Scrambled Up

June 24th, 2006 | by Loretta |

After six hours of sleep, I woke up early to go with my mom to see my dad off at the airport. He has a last-minute trip to Seattle.

When we came home, I was hungry again and decided to make something for brunch. Yes. The beauty of weekends would have to be brunch– something a little heavier than the Cheerios I had for breakfast, but nothing heavier than lunch.

Since my weekdays routine consist of spending maybe 5 minutes in the kitchen to, somehow, make lunch to bring to work, breakfast to eat at home, and sometimes a small snack (just in case,) I never get to have eggs or oatmeal. For one thing, it takes too much coordination (though lately, I’ve been able to sleepily slice avocado almost perfectly.) Then, there’s always the prep work, since I usually add something to my eggs.

Well, I decided to spoil myself a little bit today and had two eggs, scrambled, with a slice of ham, some avocado and half a piece of pita bread, toasted.

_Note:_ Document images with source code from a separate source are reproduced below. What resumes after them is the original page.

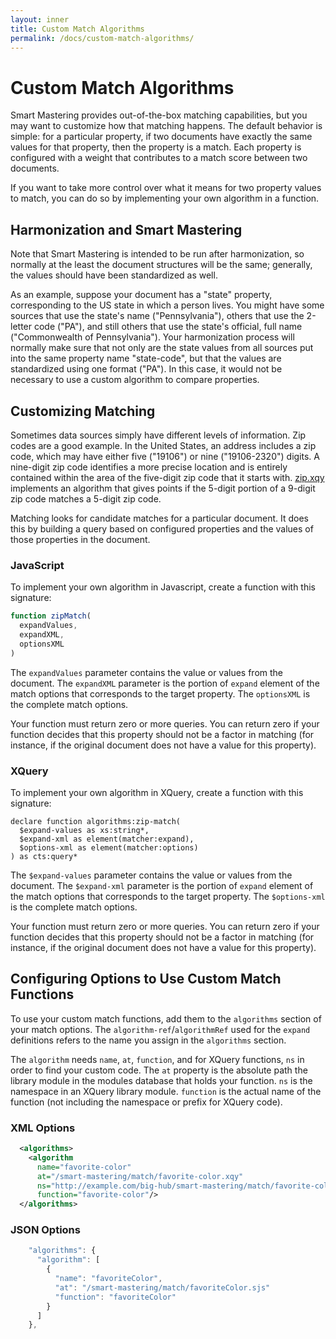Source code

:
```yaml
---
layout: inner
title: Custom Match Algorithms
permalink: /docs/custom-match-algorithms/
---
```


# Custom Match Algorithms

Smart Mastering provides out-of-the-box matching capabilities, but you may want
to customize how that matching happens. The default behavior is simple: for a
particular property, if two documents have exactly the same values for that 
property, then the property is a match. Each property is configured with a 
weight that contributes to a match score between two documents. 

If you want to take more control over what it means for two property values to 
match, you can do so by implementing your own algorithm in a function. 

## Harmonization and Smart Mastering

Note that Smart Mastering is intended to be run after harmonization, so 
normally at the least the document structures will be the same; generally, the 
values should have been standardized as well. 

As an example, suppose your document has a "state" property, corresponding to 
the US state in which a person lives. You might have some sources that use the
state's name ("Pennsylvania"), others that use the 2-letter code ("PA"), and 
still others that use the state's official, full name ("Commonwealth of
Pennsylvania"). Your harmonization process will normally make sure that not 
only are the state values from all sources put into the same property name 
"state-code", but that the values are standardized using one format ("PA"). In
this case, it would not be necessary to use a custom algorithm to compare 
properties. 

## Customizing Matching

Sometimes data sources simply have different levels of information. Zip codes
are a good example. In the United States, an address includes a zip code, which
may have either five ("19106") or nine ("19106-2320") digits. A nine-digit zip 
code identifies a more precise location and is entirely contained within the 
area of the five-digit zip code that it starts with. [zip.xqy][zip.xqy] 
implements an algorithm that gives points if the 5-digit portion of a 9-digit
zip code matches a 5-digit zip code.

Matching looks for candidate matches for a particular document. It does this by
building a query based on configured properties and the values of those 
properties in the document. 

### JavaScript

To implement your own algorithm in Javascript, create a function with this 
signature: 

```javascript
function zipMatch(
  expandValues,
  expandXML,
  optionsXML
)
```
The `expandValues` parameter contains the value or values from the document. 
The `expandXML` parameter is the portion of `expand` element of the match 
options that corresponds to the target property. The `optionsXML` is the 
complete match options. 

Your function must return zero or more queries. You can return zero if your 
function decides that this property should not be a factor in matching (for 
instance, if the original document does not have a value for this property).

### XQuery

To implement your own algorithm in XQuery, create a function with this 
signature: 

```xquery
declare function algorithms:zip-match(
  $expand-values as xs:string*,
  $expand-xml as element(matcher:expand),
  $options-xml as element(matcher:options)
) as cts:query*
```

The `$expand-values` parameter contains the value or values from the document. 
The `$expand-xml` parameter is the portion of `expand` element of the match 
options that corresponds to the target property. The `$options-xml` is the 
complete match options. 

Your function must return zero or more queries. You can return zero if your 
function decides that this property should not be a factor in matching (for 
instance, if the original document does not have a value for this property).

## Configuring Options to Use Custom Match Functions

To use your custom match functions, add them to the `algorithms` section of your match options. The 
`algorithm-ref`/`algorithmRef` used for the `expand` definitions refers to the name you assign in the `algorithms` 
section. 

The `algorithm` needs `name`, `at`, `function`, and for XQuery functions, `ns` in order to find your custom code. The 
`at` property is the absolute path the library module in the modules database that holds your function. `ns` is the 
namespace in an XQuery library module. `function` is the actual name of the function (not including the namespace or 
prefix for XQuery code).

### XML Options

```xml
  <algorithms>
    <algorithm 
      name="favorite-color" 
      at="/smart-mastering/match/favorite-color.xqy" 
      ns="http://example.com/big-hub/smart-mastering/match/favorite-color"
      function="favorite-color"/>
  </algorithms>
```

### JSON Options

```javascript
    "algorithms": {
      "algorithm": [
        { 
          "name": "favoriteColor", 
          "at": "/smart-mastering/match/favoriteColor.sjs"
          "function": "favoriteColor" 
        }
      ]
    },
```

[zip.xqy]: https://github.com/marklogic-community/smart-mastering-core/blob/master/src/main/ml-modules/root/com.marklogic.smart-mastering/algorithms/zip.xqy
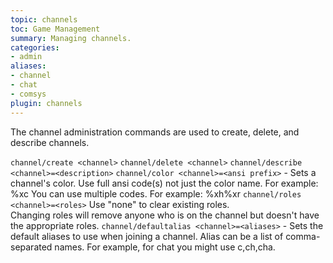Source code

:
 ```yaml
---
topic: channels
toc: Game Management
summary: Managing channels.
categories:
- admin
aliases:
- channel
- chat
- comsys
plugin: channels
---
```

The channel administration commands are used to create, delete, and describe channels.

`channel/create <channel>`
`channel/delete <channel>`
`channel/describe <channel>=<description>`
`channel/color <channel>=<ansi prefix>` - Sets a channel's color.
        Use full ansi code(s) not just the color name.  For example: \%xc
        You can use multiple codes.  For example:  \%xh\%xr
`channel/roles <channel>=<roles>`
        Use "none" to clear existing roles.  
        Changing roles will remove anyone who is on the channel but doesn't 
        have the appropriate roles.
`channel/defaultalias <channel>=<aliases>` - Sets the default aliases to use when
        joining a channel.  Alias can be a list of comma-separated names.  For example, for 
        chat you might use c,ch,cha.  
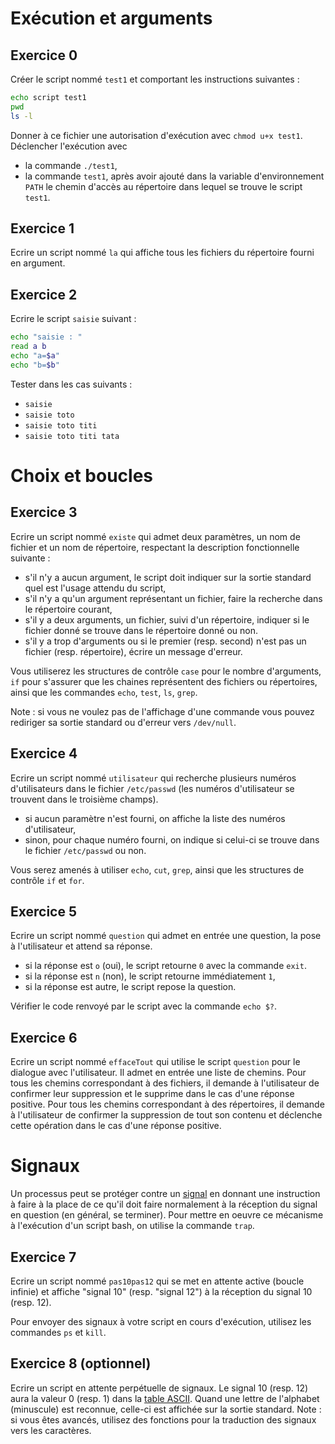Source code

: # Exécution et arguments

## Exercice 0

Créer le script nommé `test1` et comportant les instructions suivantes :
```bash
echo script test1
pwd
ls -l
```
Donner à ce fichier une autorisation d'exécution avec `chmod u+x test1`.
Déclencher l'exécution avec
- la commande `./test1`,
- la commande `test1`, après avoir ajouté dans la variable d'environnement `PATH` le chemin d'accès au répertoire dans lequel se trouve le script `test1`.

## Exercice 1

Ecrire un script nommé `la` qui affiche tous les fichiers du répertoire fourni en argument.

## Exercice 2

Ecrire le script `saisie` suivant :
```bash
echo "saisie : "
read a b
echo "a=$a"
echo "b=$b"
```
Tester dans les cas suivants :
- `saisie`
- `saisie toto`
- `saisie toto titi`
- `saisie toto titi tata`

# Choix et boucles

## Exercice 3

Ecrire un script nommé `existe` qui admet deux paramètres, un nom de fichier et un nom de répertoire, respectant la description fonctionnelle suivante :  
- s'il n'y a aucun argument, le script doit indiquer sur la sortie standard quel est l'usage attendu du script,
- s'il n'y a qu'un argument représentant un fichier, faire la recherche dans le répertoire courant,
- s'il y a deux arguments, un fichier, suivi d'un répertoire, indiquer si le fichier donné se trouve dans le répertoire donné ou non. 
- s'il y a trop d'arguments ou si le premier (resp. second) n'est pas un fichier (resp. répertoire), écrire un message d'erreur.

Vous utiliserez les structures de contrôle `case` pour le nombre d'arguments, `if` pour s'assurer que les chaines représentent des fichiers ou répertoires, ainsi que les commandes `echo`, `test`, `ls`, `grep`.

Note : si vous ne voulez pas de l'affichage d'une commande vous pouvez rediriger sa sortie standard ou d'erreur vers `/dev/null`.

## Exercice 4

Ecrire un script nommé `utilisateur` qui recherche plusieurs numéros d'utilisateurs dans le fichier `/etc/passwd` (les numéros d'utilisateur se trouvent dans le troisième champs).
- si aucun paramètre n'est fourni, on affiche la liste des numéros d'utilisateur,
- sinon, pour chaque numéro fourni, on indique si celui-ci se trouve dans le fichier `/etc/passwd` ou non.

Vous serez amenés à utiliser `echo`, `cut`, `grep`, ainsi que les structures de contrôle `if` et `for`.  

## Exercice 5

Ecrire un script nommé `question` qui admet en entrée une question, la pose à l'utilisateur et attend sa réponse.
- si la réponse est `o` (oui), le script retourne `0` avec la commande `exit`.
- si la réponse est `n` (non), le script retourne immédiatement `1`,
- si la réponse est autre, le script repose la question.

Vérifier le code renvoyé par le script avec la commande `echo $?`.

## Exercice 6

Ecrire un script nommé `effaceTout` qui utilise le script `question` pour le dialogue avec l'utilisateur. Il admet en entrée une liste de chemins. Pour tous les chemins correspondant à des fichiers, il demande à l'utilisateur de confirmer leur suppression et le supprime dans le cas d'une réponse positive. Pour tous les chemins correspondant à des répertoires, il demande à l'utilisateur de confirmer la suppression de tout son contenu et déclenche cette opération dans le cas d'une réponse positive.

# Signaux

Un processus peut se protéger contre un [signal](https://fr.wikipedia.org/wiki/Signal_(informatique)) en donnant une instruction à faire à la place de ce qu'il doit faire normalement à la réception du signal en question (en général, se terminer). Pour mettre en oeuvre ce mécanisme à l'exécution d'un script bash, on utilise la commande `trap`.

## Exercice 7

Ecrire un script nommé `pas10pas12` qui se met en attente active (boucle infinie) et affiche "signal 10" (resp. "signal 12") à la réception du signal 10 (resp. 12).

Pour envoyer des signaux à votre script en cours d'exécution, utilisez les commandes `ps` et `kill`.

## Exercice 8 (optionnel)

Ecrire un script en attente perpétuelle de signaux. Le signal 10 (resp. 12) aura la valeur 0 (resp. 1) dans la [table ASCII](https://fr.wikipedia.org/wiki/American_Standard_Code_for_Information_Interchange#Description). Quand une lettre de l'alphabet (minuscule) est reconnue, celle-ci est affichée sur la sortie standard.
Note : si vous êtes avancés, utilisez des fonctions pour la traduction des signaux vers les caractères.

Yes, I have recently become a faithful fan of the avocado.

Eggs with ham and avocado

These were the softest scrambled eggs I have made in a long time…if ever. The trick is to have the heat hot enough to get the protein to denature, but not too hot so that it browns or too low so that it takes all morning to cook.

Really, I just got lucky. But hey, it’s a new idea.

Oh. I reccomend folding in the avocado at the very, very end. They really shouldn’t be cooked– a little warmth from the eggs will do.